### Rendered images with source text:
>>>
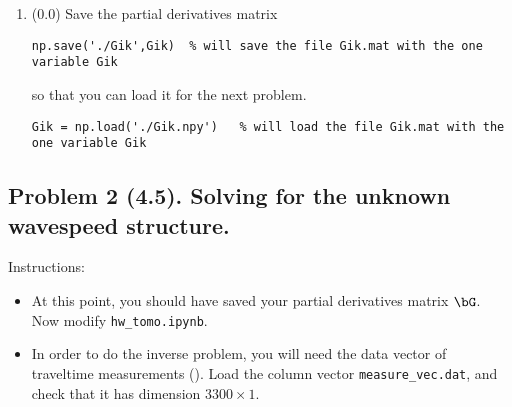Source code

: \documentclass[11pt,titlepage,fleqn]{article}
\newcommand{\tfiletomo}{{\tt hw\_tomo.ipynb}}
\begin{document}
\begin{enumerate}

\item (0.0) Save the partial derivatives matrix
%
\begin{verbatim}
np.save('./Gik',Gik)  % will save the file Gik.mat with the one variable Gik
\end{verbatim}
%
so that you can load it for the next problem.
%
\begin{verbatim}
Gik = np.load('./Gik.npy')   % will load the file Gik.mat with the one variable Gik
\end{verbatim}

\end{enumerate}


\pagebreak
\subsection*{Problem 2 (4.5). Solving for the unknown wavespeed structure.}

Instructions:
%
\begin{itemize}
\item At this point, you should have saved your partial derivatives matrix $\bG$. \\ Now modify \tfiletomo.

\item In order to do the inverse problem, you will need the data vector of traveltime measurements (). Load the column vector \verb+measure_vec.dat+, and check that it has dimension \mbox{$3300 \times 1$}.

\end{itemize}
\end{document}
<<<
### EXERCISE AIM:
Your answer should consist of copies of the lines above that include the string "will".

### EXERCISE OUTPUT:
np.save('./Gik',Gik)  % will save the file Gik.mat with the one variable Gik
Gik = np.load('./Gik.npy')   % will load the file Gik.mat with the one variable Gik
\item In order to do the inverse problem, you will need the data vector of traveltime measurements (). Load the column vector \verb+measure_vec.dat+, and check that it has dimension \mbox{$3300 \times 1$}.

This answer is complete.